Conviene insistir en que el progreso de la desdichada imagen del suicida sugiere con vehemencia una profunda crisis de la esperanza, sin duda feudataria del intenso fracaso moral vivido en estas sociedades inervadas por nuevas y desconcertantes ideologías. En Japón la sobrecogedora moda del suicidio se ha ritualizado hace años pero no hay que olvidar la contribución prestada al fenómeno por unas redes sociales convertidas en ocasiones en auténticas celestinas de la muerte. Y por si fuera poco, sabemos ya que la edad de los suicidas registrada en la población infantil y adolescente desciende desde hace años.

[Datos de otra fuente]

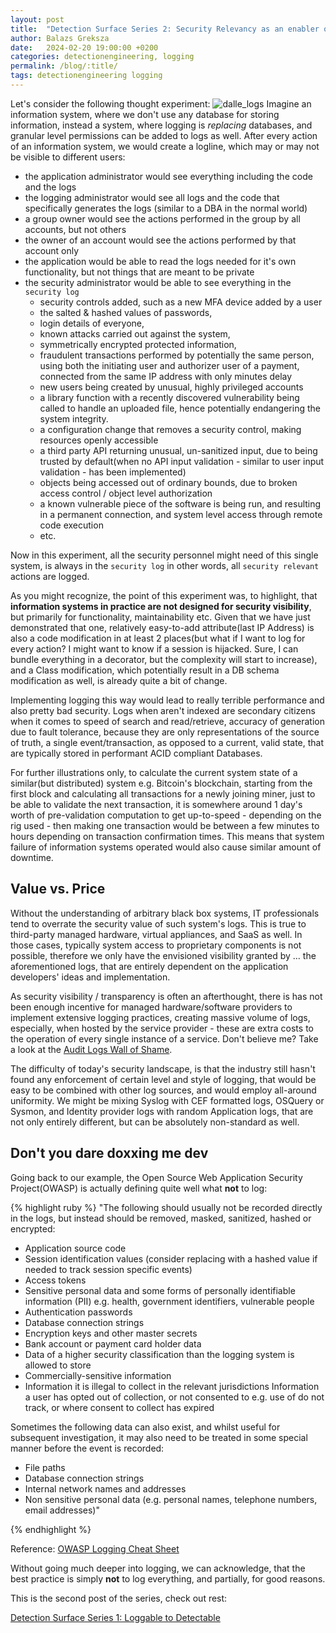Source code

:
 ```yaml
---
layout: post
title:  "Detection Surface Series 2: Security Relevancy as an enabler of Visibility"
author: Balazs Greksza
date:   2024-02-20 19:00:00 +0200
categories: detectionengineering, logging
permalink: /blog/:title/
tags: detectionengineering logging
---
```


Let's consider the following thought experiment: 
![dalle_logs]({{urlimg}}/assets/img/dalle_logs.png)
Imagine an information system, where we don't use any database for storing information, instead a system, where logging is *replacing* databases, and granular level permissions can be added to logs as well. After every action of an information system, we would create a logline, which may or may not be visible to different users: 
- the application administrator would see everything including the code and the logs
- the logging administrator would see all logs and the code that specifically generates the logs (similar to a DBA in the normal world)
- a group owner would see the actions performed in the group by all accounts, but not others
- the owner of an account would see the actions performed by that account only
- the application would be able to read the logs needed for it's own functionality, but not things that are meant to be private
- the security administrator would be able to see everything in the `security log`
    - security controls added, such as a new MFA device added by a user
    - the salted & hashed values of passwords, 
    - login details of everyone, 
    - known attacks carried out against the system,
    - symmetrically encrypted protected information,
    - fraudulent transactions performed by potentially the same person, using both the initiating user and authorizer user of a payment, connected from the same IP address with only minutes delay
    - new users being created by unusual, highly privileged accounts
    - a library function with a recently discovered vulnerability being called to handle an uploaded file, hence potentially endangering the system integrity.
    - a configuration change that removes a security control, making resources openly accessible
    - a third party API returning unusual, un-sanitized input, due to being trusted by default(when no API input validation -  similar to user input validation - has been implemented)
    - objects being accessed out of ordinary bounds, due to broken access control / object level authorization
    - a known vulnerable piece of the software is being run, and resulting in a permanent connection, and system level access through remote code execution
    - etc.

Now in this experiment, all the security personnel might need of this single system, is always in the `security log` in other words, all `security relevant` actions are logged.

As you might recognize, the point of this experiment was, to highlight, that **information systems in practice are not designed for security visibility**, but primarily for functionality, maintainability etc. Given that we have just demonstrated that one, relatively easy-to-add attribute(last IP Address) is also a code modification in at least 2 places(but what if I want to log for every action? I might want to know if a session is hijacked. Sure, I can bundle everything in a decorator, but the complexity will start to increase), and a Class modification, which potentially result in a DB schema modification as well, is already quite a bit of change.

Implementing logging this way would lead to really terrible performance and also pretty bad security. Logs when aren't indexed are secondary citizens when it comes to speed of search and read/retrieve, accuracy of generation due to fault tolerance, because they are only representations of the source of truth, a single event/transaction, as opposed to a current, valid state, that are typically stored in performant ACID compliant Databases.

For further illustrations only, to calculate the current system state of a similar(but distributed) system e.g. Bitcoin's blockchain, starting from the first block and calculating all transactions for a newly joining miner, just to be able to validate the next transaction, it is somewhere around 1 day's worth of pre-validation computation to get up-to-speed - depending on the rig used - then making one transaction would be between a few minutes to hours depending on transaction confirmation times. This means that system failure of information systems operated would also cause similar amount of downtime.

Value vs. Price
--------------------

Without the understanding of arbitrary black box systems, IT professionals tend to overrate the security value of such system's logs. This is true to third-party managed hardware, virtual appliances, and SaaS as well. In those cases, typically system access to proprietary components is not possible, therefore we only have the envisioned visibility granted by … the aforementioned logs, that are entirely dependent on the application developers' ideas and implementation. 

As security visibility / transparency is often an afterthought, there is has not been enough incentive for managed hardware/software providers to implement extensive logging practices, creating massive volume of logs, especially, when hosted by the service provider - these are extra costs to the operation of every single instance of a service. Don't believe me? Take a look at the [Audit Logs Wall of Shame](https://audit-logs.tax).

The difficulty of today's security landscape, is that the industry still hasn't found any enforcement of certain level and style of logging, that would be easy to be combined with other log sources, and would employ all-around uniformity.
We might be mixing Syslog with CEF formatted logs, OSQuery or Sysmon, and Identity provider logs with random Application logs, that are not only entirely different, but can be absolutely non-standard as well.


Don't you dare doxxing me dev
--------------------

Going back to our example, the Open Source Web Application Security Project(OWASP) is actually defining quite well what **not** to log:

{% highlight ruby %}
"The following should usually not be recorded directly in the logs, but instead should be removed, masked, sanitized, hashed or encrypted:

- Application source code
- Session identification values (consider replacing with a hashed value if needed to track session specific events)
- Access tokens
- Sensitive personal data and some forms of personally identifiable information (PII) e.g. health, government identifiers, vulnerable people
- Authentication passwords
- Database connection strings
- Encryption keys and other master secrets
- Bank account or payment card holder data
- Data of a higher security classification than the logging system is allowed to store
- Commercially-sensitive information
- Information it is illegal to collect in the relevant jurisdictions
Information a user has opted out of collection, or not consented to e.g. use of do not track, or where consent to collect has expired

Sometimes the following data can also exist, and whilst useful for subsequent investigation, it may also need to be treated in some special manner before the event is recorded:
- File paths
- Database connection strings
- Internal network names and addresses
- Non sensitive personal data (e.g. personal names, telephone numbers, email addresses)"

{% endhighlight %}

Reference: [OWASP Logging Cheat  Sheet](https://cheatsheetseries.owasp.org/cheatsheets/Logging_Cheat_Sheet.html)

Without going much deeper into logging, we can acknowledge, that the best practice is simply  **not** to log everything, and partially, for good reasons.

This is the second post of the series, check out rest:

[Detection Surface Series 1: Loggable to Detectable](https://inverze.io/blog/detection-surface-series-loggable-to-detectable/)
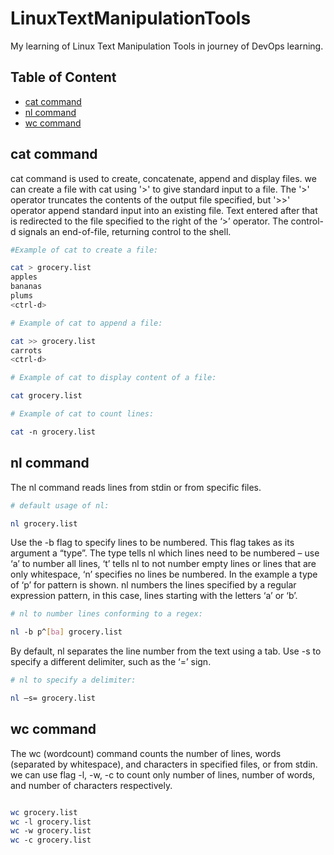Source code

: # LinuxTextManipulationTools
My learning of Linux Text Manipulation Tools in journey of DevOps learning.

## Table of Content

- [cat command](#cat-command)
- [nl command](#nl-command)
- [wc command](#wc-command)



## cat command

cat command is used to create, concatenate, append and display files.
we can create a file with cat using '>' to give standard input to a file. The '>' operator truncates the contents of the output file specified, but '>>' operator append standard input into an existing file. Text entered after that is redirected to the file specified to the right of the ‘>’ operator. The control-d signals an end-of-file, returning control to the shell.

```bash
#Example of cat to create a file:

cat > grocery.list
apples
bananas
plums
<ctrl‑d>
```

```bash
# Example of cat to append a file:

cat >> grocery.list
carrots
<ctrl‑d>
```

```bash
# Example of cat to display content of a file:

cat grocery.list
```

```bash
# Example of cat to count lines:

cat ‑n grocery.list
```

## nl command

The nl command reads lines from stdin or from specific files.

```bash
# default usage of nl:

nl grocery.list 
```

Use the -b flag to specify lines to be numbered. This flag takes as its argument a “type”. The type tells nl which lines need to be numbered – use ‘a’ to number all lines, ‘t’ tells nl to not number empty lines or lines that are only whitespace, ‘n’ specifies no lines be numbered. In the example a type of ‘p’ for pattern is shown. nl numbers the lines specified by a regular expression pattern, in this case, lines starting with the letters ‘a’ or ‘b’.

```bash
# nl to number lines conforming to a regex:

nl ‑b p^[ba] grocery.list
```

By default, nl separates the line number from the text using a tab. Use -s to specify a different delimiter, such as the ‘=’ sign.

```bash
# nl to specify a delimiter:

nl –s= grocery.list
```


## wc command 

The wc (wordcount) command counts the number of lines, words (separated by whitespace), and characters in specified files, or from stdin. we can use flag -l, -w, -c to count only number of lines, number of words, and number of characters respectively.

```bash

wc grocery.list
wc ‑l grocery.list
wc ‑w grocery.list
wc ‑c grocery.list
```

En torno a las últimas dos niñas se discute sobre la posible causa de su trágica decisión, aunque debiera bastar la consideración del efecto desmoralizador ejercido por la presión ambiente sobre los jóvenes desesperados, los idealizados e inalcanzables cánones de belleza que extreman la autoestima, las crisis económicas y laborales o el progresivo desarraigo familiar. Los jóvenes que rechazan su imagen en el espejo de una equívoca publicidad, los que no encuentran salida a sus vidas personales o los afligidos por la malquerencia que debuta en la misma escuela con la práctica del acoso –el famoso “bullying”–, por no hablar de los desorientados desde el propio Poder con insensatas políticas sobre su identidad sexual, ven en la muerte una salida expedita de su vida.
Cuando en el otoño del 2021 lamentaba aquí estas mismas quejas, recuerdo que me atreví a cuestionar el desdén que expresó el maestro Durkheim sobre la influencia de los “factores externos” en la decisión del suicida. Hoy, a la vista del desastre, no desdeñaría considerar su propuesta de “sociedades suicidógenas” que tan criticada fue en tiempos. Y todo ello en la “cumbre del tiempo”, en el momento civilizatorio más solvente y opíparo. Ésta es, me parece, la consideración más mortificante que cabe hacerse frente a esas dos gemelas que, como tantos otros, han sido incapaces de asistir a ese equívoco festín.